Ordinanza di Cassazione Civile Sez. 5 Num. 11839 Anno 2025
Civile Ord. Sez. 5 Num. 11839 Anno 2025
Presidente: COGNOME NOME
Relatore: COGNOME
Data pubblicazione: 06/05/2025
ORDINANZA
sul ricorso iscritto al n. 3225/2022 R.G. proposto da: RAGIONE_SOCIALE, domiciliata in ROMA INDIRIZZO presso l’AVVOCATURA GENERALE DELLO STATO (NUMERO_DOCUMENTO) che la rappresenta e difende
-ricorrente-
contro
RAGIONE_SOCIALE e società RAGIONE_SOCIALE in persona del legale rappresentante, elettivamente domiciliati in ROMA INDIRIZZO presso lo studio dell’avvocato COGNOME NOME (CODICE_FISCALE che li rappresenta e difende
– controricorrenti e ricorrenti incidentali-
avverso SENTENZA di COMM.TRIB.REG. LAZIO n. 5444/2021 depositata il 30/11/2021.

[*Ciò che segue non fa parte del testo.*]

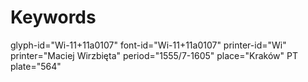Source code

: # Keywords
glyph-id="Wi-11+11a0107"
font-id="Wi-11+11a0107"
printer-id="Wi"
printer="Maciej Wirzbięta"
period="1555/7-1605"
place="Kraków"
PT plate="564"
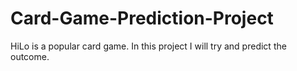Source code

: # Card-Game-Prediction-Project
HiLo is a popular card game. In this project I will try and predict the outcome.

Udita la relazione svolta nella camera di consiglio del l’ 08/04/2025 dal Consigliere NOME COGNOME
FATTI DI CAUSA
1.La RAGIONE_SOCIALE cedeva alla Banca di Credito Cooperativo di Roma un credito derivante da un contratto di appalto con RAGIONE_SOCIALE.RAGIONE_SOCIALE come garanzia per una linea di credito concessa, in precedenza, dalla summenzionata banca per un importo pari ad € 1.500.000,00
Il 19 aprile 2018 la Banca e la società RAGIONE_SOCIALE stipulavano l’atto di cessione, che veniva registrato dal notaio (NOME COGNOME col pagamento dell’imposta di registro in misura fissa (€ 200,00). L’Agenzia delle Entrate, ritenendo che l’operazione non rientrasse nell’ambito IVA, applicava l’imposta di registro proporzionale (0,50%) sul valore del credito (€ 8.266.381,97). La società e il notaio rogante contestavano la tassazione proporzionale, sostenendo che la cessione del credito e l’apertura di credito bancario deliberata il 28 marzo 2018 costituissero un’operazione unitaria soggetta a imposta in misura fissa.
La Commissione Tributaria Provinciale di Roma rigettava il ricorso, confermando l’imposta proporzionale.

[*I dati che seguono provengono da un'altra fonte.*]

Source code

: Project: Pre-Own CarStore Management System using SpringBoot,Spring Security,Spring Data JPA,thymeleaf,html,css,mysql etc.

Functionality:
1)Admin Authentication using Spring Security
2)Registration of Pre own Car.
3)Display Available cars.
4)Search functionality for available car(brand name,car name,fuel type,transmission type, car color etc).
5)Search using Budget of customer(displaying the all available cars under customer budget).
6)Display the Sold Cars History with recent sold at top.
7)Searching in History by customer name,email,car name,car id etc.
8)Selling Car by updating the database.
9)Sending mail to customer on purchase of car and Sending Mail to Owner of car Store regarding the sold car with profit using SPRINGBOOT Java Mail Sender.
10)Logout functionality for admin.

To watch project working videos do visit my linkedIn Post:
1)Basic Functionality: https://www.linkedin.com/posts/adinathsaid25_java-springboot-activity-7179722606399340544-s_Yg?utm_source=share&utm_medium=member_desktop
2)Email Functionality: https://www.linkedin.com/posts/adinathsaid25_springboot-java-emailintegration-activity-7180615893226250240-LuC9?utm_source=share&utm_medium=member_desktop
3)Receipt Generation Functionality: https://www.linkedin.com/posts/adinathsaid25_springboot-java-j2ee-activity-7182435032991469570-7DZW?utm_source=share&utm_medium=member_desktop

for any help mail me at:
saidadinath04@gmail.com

La Commissione Tributaria Regionale, invece, accoglieva l’appello dei contribuenti, ritenendo che i due atti (cessione del credito e apertura di credito) fossero inscindibilmente connessi e quindi tassabili unitariamente.

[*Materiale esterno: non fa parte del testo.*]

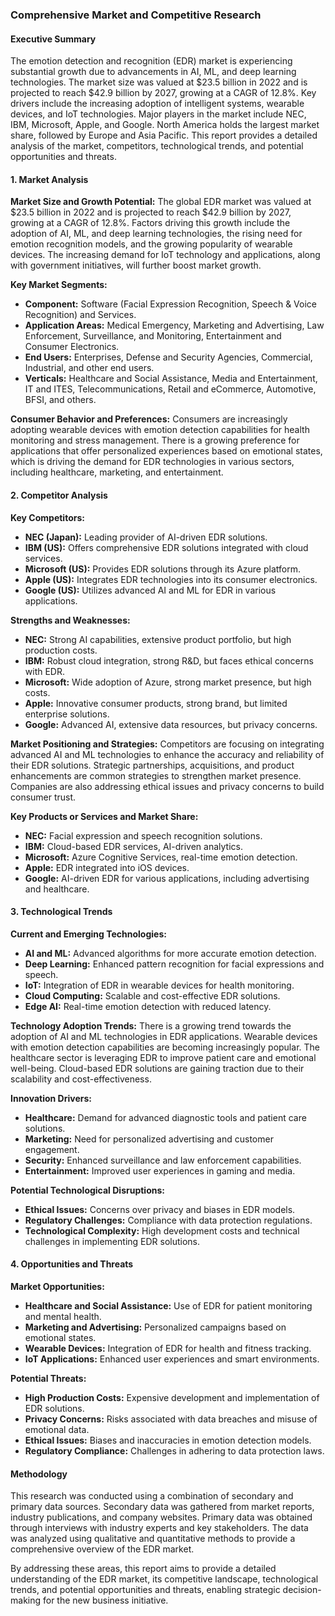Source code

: ### Comprehensive Market and Competitive Research

#### Executive Summary
The emotion detection and recognition (EDR) market is experiencing substantial growth due to advancements in AI, ML, and deep learning technologies. The market size was valued at $23.5 billion in 2022 and is projected to reach $42.9 billion by 2027, growing at a CAGR of 12.8%. Key drivers include the increasing adoption of intelligent systems, wearable devices, and IoT technologies. Major players in the market include NEC, IBM, Microsoft, Apple, and Google. North America holds the largest market share, followed by Europe and Asia Pacific. This report provides a detailed analysis of the market, competitors, technological trends, and potential opportunities and threats.

#### 1. Market Analysis
**Market Size and Growth Potential:**
The global EDR market was valued at $23.5 billion in 2022 and is projected to reach $42.9 billion by 2027, growing at a CAGR of 12.8%. Factors driving this growth include the adoption of AI, ML, and deep learning technologies, the rising need for emotion recognition models, and the growing popularity of wearable devices. The increasing demand for IoT technology and applications, along with government initiatives, will further boost market growth.

**Key Market Segments:**
- **Component:** Software (Facial Expression Recognition, Speech & Voice Recognition) and Services.
- **Application Areas:** Medical Emergency, Marketing and Advertising, Law Enforcement, Surveillance, and Monitoring, Entertainment and Consumer Electronics.
- **End Users:** Enterprises, Defense and Security Agencies, Commercial, Industrial, and other end users.
- **Verticals:** Healthcare and Social Assistance, Media and Entertainment, IT and ITES, Telecommunications, Retail and eCommerce, Automotive, BFSI, and others.

**Consumer Behavior and Preferences:**
Consumers are increasingly adopting wearable devices with emotion detection capabilities for health monitoring and stress management. There is a growing preference for applications that offer personalized experiences based on emotional states, which is driving the demand for EDR technologies in various sectors, including healthcare, marketing, and entertainment.

#### 2. Competitor Analysis
**Key Competitors:**
- **NEC (Japan):** Leading provider of AI-driven EDR solutions.
- **IBM (US):** Offers comprehensive EDR solutions integrated with cloud services.
- **Microsoft (US):** Provides EDR solutions through its Azure platform.
- **Apple (US):** Integrates EDR technologies into its consumer electronics.
- **Google (US):** Utilizes advanced AI and ML for EDR in various applications.

**Strengths and Weaknesses:**
- **NEC:** Strong AI capabilities, extensive product portfolio, but high production costs.
- **IBM:** Robust cloud integration, strong R&D, but faces ethical concerns with EDR.
- **Microsoft:** Wide adoption of Azure, strong market presence, but high costs.
- **Apple:** Innovative consumer products, strong brand, but limited enterprise solutions.
- **Google:** Advanced AI, extensive data resources, but privacy concerns.

**Market Positioning and Strategies:**
Competitors are focusing on integrating advanced AI and ML technologies to enhance the accuracy and reliability of their EDR solutions. Strategic partnerships, acquisitions, and product enhancements are common strategies to strengthen market presence. Companies are also addressing ethical issues and privacy concerns to build consumer trust.

**Key Products or Services and Market Share:**
- **NEC:** Facial expression and speech recognition solutions.
- **IBM:** Cloud-based EDR services, AI-driven analytics.
- **Microsoft:** Azure Cognitive Services, real-time emotion detection.
- **Apple:** EDR integrated into iOS devices.
- **Google:** AI-driven EDR for various applications, including advertising and healthcare.

#### 3. Technological Trends
**Current and Emerging Technologies:**
- **AI and ML:** Advanced algorithms for more accurate emotion detection.
- **Deep Learning:** Enhanced pattern recognition for facial expressions and speech.
- **IoT:** Integration of EDR in wearable devices for health monitoring.
- **Cloud Computing:** Scalable and cost-effective EDR solutions.
- **Edge AI:** Real-time emotion detection with reduced latency.

**Technology Adoption Trends:**
There is a growing trend towards the adoption of AI and ML technologies in EDR applications. Wearable devices with emotion detection capabilities are becoming increasingly popular. The healthcare sector is leveraging EDR to improve patient care and emotional well-being. Cloud-based EDR solutions are gaining traction due to their scalability and cost-effectiveness.

**Innovation Drivers:**
- **Healthcare:** Demand for advanced diagnostic tools and patient care solutions.
- **Marketing:** Need for personalized advertising and customer engagement.
- **Security:** Enhanced surveillance and law enforcement capabilities.
- **Entertainment:** Improved user experiences in gaming and media.

**Potential Technological Disruptions:**
- **Ethical Issues:** Concerns over privacy and biases in EDR models.
- **Regulatory Challenges:** Compliance with data protection regulations.
- **Technological Complexity:** High development costs and technical challenges in implementing EDR solutions.

#### 4. Opportunities and Threats
**Market Opportunities:**
- **Healthcare and Social Assistance:** Use of EDR for patient monitoring and mental health.
- **Marketing and Advertising:** Personalized campaigns based on emotional states.
- **Wearable Devices:** Integration of EDR for health and fitness tracking.
- **IoT Applications:** Enhanced user experiences and smart environments.

**Potential Threats:**
- **High Production Costs:** Expensive development and implementation of EDR solutions.
- **Privacy Concerns:** Risks associated with data breaches and misuse of emotional data.
- **Ethical Issues:** Biases and inaccuracies in emotion detection models.
- **Regulatory Compliance:** Challenges in adhering to data protection laws.

#### Methodology
This research was conducted using a combination of secondary and primary data sources. Secondary data was gathered from market reports, industry publications, and company websites. Primary data was obtained through interviews with industry experts and key stakeholders. The data was analyzed using qualitative and quantitative methods to provide a comprehensive overview of the EDR market.

By addressing these areas, this report aims to provide a detailed understanding of the EDR market, its competitive landscape, technological trends, and potential opportunities and threats, enabling strategic decision-making for the new business initiative.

L’Agenzia delle Entrate ricorre per la cassazione della sentenza della Commissione Tributaria Regionale di Roma (n. 5444/6/21) sulla base di un unico motivo. Replicano il RAGIONE_SOCIALE e la società
Argelato che propongono ricorso incidentale svolgendo una unica censura in punto spese di lite.
MOTIVI DI DIRITTO
1.L’Agenzia delle Entrate articola un unico motivo, introdotto ai sensi dell’art. 360, primo comma, n. 3, c.p.c., sostenendo la violazione e falsa applicazione degli articoli 21 e 40 del d.P.R. 131/86 e dell’art. 2, co. 3, lett. a) del d.P.R. 633/72. Si afferma che la Corte territoriale ha ritenuto che l’operazione avesse una causa unitaria, mentre erano stati posti in essere due negozi distinti (cessione del credito derivante dal contratto di appalto a garanzia dell’apertura di linea di credito), tassabili separatamente. Si obietta che la cessione del credito è stata effettuata senza corrispettivo e quindi rientra nella categoria delle operazioni non finanziarie, soggette a imposta proporzionale di registro. Difatti, l’art. 21 Tur stabilisce che se un atto contiene più disposizioni derivanti necessariamente l’una dall’altra, l’imposta si applica sull’atto con imposizione più onerosa. Tuttavia, secondo l’Agenzia, in questo caso non vi è un legame di necessaria derivazione tra i due atti. La CTR non ha distinto, pertanto, tra operazioni finanziarie (rientranti nel campo IVA e quindi con imposta di registro fissa) e operazioni non finanziarie (fuori campo IVA e soggette a imposta proporzionale).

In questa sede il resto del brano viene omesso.